Just How Healthy Is the Superfood Kale? Here's Why the Hype is Well-Deserved
Think health food, think kale. The kale craze has surged so greatly that seed supply is insufficient, as farmers and seed companies struggle to meet consumer demands, CBS reported in January. The craze may be in no small part due to celebrities like Kevin Bacon and Jennifer Aniston advocating for kale's health benefits, according to Us Magazine.

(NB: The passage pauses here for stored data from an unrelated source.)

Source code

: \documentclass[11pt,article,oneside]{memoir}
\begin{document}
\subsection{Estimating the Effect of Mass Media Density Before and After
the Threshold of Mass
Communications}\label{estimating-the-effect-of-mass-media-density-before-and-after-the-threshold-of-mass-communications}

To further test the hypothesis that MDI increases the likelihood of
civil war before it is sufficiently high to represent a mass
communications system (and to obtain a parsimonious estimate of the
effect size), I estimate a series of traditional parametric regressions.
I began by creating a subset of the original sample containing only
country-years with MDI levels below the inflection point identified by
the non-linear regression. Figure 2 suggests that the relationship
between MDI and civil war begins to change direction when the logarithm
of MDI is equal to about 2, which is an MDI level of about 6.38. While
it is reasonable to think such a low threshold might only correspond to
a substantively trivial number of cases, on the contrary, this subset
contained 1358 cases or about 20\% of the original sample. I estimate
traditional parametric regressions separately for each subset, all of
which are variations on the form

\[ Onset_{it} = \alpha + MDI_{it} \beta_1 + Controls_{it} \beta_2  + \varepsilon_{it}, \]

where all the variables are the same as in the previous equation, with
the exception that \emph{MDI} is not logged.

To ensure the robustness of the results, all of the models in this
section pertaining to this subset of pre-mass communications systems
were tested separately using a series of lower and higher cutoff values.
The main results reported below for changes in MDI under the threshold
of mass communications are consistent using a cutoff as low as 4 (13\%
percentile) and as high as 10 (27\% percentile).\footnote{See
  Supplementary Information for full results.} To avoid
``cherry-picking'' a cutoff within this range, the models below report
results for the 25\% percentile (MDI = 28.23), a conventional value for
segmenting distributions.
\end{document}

Whether it's blended in a smoothie, eaten raw, baked as a chip or sautéed, because the dark leafy green is repeatedly regarded as a top superfood, the Washington Post reported. "Any vegetable that has a very deep color the way kale does, that means there is a high concentration of nutrients, and that translates into a range of antioxidant and anti-inflammatory effects in the body," Deirdre Orceyre, naturopathic physician at George Washington University Medical Center's Center for Integrative Medicine, told the Washington Post.
According to the U.S. Food and Drug Administration, one serving of kale contains 9% of the recommended daily value of calcium, 206% of daily vitamin A and 684% of daily vitamin K. These vitamins help with heart and bone health, along with boosting the immune system and metabolism, Live Science reported.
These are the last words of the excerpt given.